(Source texts of formatted documents)

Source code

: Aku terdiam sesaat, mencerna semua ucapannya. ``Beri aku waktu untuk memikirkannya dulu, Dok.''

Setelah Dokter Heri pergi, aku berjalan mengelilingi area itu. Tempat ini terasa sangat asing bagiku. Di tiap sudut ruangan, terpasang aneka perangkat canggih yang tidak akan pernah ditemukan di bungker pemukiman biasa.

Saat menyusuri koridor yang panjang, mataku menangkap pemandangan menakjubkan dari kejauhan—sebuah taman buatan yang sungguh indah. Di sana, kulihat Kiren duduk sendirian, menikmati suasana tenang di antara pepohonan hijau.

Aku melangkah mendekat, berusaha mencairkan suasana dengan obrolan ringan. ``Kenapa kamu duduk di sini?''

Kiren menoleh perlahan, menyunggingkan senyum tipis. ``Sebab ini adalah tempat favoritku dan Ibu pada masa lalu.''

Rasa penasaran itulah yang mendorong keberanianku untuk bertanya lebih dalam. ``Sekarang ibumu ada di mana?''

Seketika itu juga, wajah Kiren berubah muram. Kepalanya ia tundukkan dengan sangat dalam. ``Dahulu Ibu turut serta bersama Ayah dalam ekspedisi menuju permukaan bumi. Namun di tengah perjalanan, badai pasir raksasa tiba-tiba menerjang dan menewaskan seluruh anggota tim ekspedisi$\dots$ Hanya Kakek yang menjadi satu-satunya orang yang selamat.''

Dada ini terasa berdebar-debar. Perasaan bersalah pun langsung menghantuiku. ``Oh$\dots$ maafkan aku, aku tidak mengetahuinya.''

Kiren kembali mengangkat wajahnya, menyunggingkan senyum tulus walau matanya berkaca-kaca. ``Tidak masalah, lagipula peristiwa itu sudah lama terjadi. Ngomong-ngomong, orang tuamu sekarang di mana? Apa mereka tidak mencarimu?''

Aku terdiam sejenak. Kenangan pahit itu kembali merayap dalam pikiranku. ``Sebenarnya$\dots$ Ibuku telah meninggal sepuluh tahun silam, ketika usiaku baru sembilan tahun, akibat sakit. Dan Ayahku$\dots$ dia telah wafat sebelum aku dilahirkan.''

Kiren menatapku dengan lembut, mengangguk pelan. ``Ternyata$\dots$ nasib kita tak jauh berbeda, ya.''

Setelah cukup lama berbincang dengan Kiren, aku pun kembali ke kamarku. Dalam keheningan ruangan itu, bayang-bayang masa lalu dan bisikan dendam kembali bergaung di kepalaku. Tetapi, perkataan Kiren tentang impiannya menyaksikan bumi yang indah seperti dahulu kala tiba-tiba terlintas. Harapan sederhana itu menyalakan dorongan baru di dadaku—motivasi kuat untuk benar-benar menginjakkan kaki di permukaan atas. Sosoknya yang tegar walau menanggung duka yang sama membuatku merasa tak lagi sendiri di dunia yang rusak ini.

= What is required =
Above are the records; print exactly the lines from the line with "Seketika itu juga, wajah" to the line with "Dada ini terasa", including both, and nothing else.

= Answer section =
Seketika itu juga, wajah Kiren berubah muram. Kepalanya ia tundukkan dengan sangat dalam. ``Dahulu Ibu turut serta bersama Ayah dalam ekspedisi menuju permukaan bumi. Namun di tengah perjalanan, badai pasir raksasa tiba-tiba menerjang dan menewaskan seluruh anggota tim ekspedisi$\dots$ Hanya Kakek yang menjadi satu-satunya orang yang selamat.''

Dada ini terasa berdebar-debar. Perasaan bersalah pun langsung menghantuiku. ``Oh$\dots$ maafkan aku, aku tidak mengetahuinya.''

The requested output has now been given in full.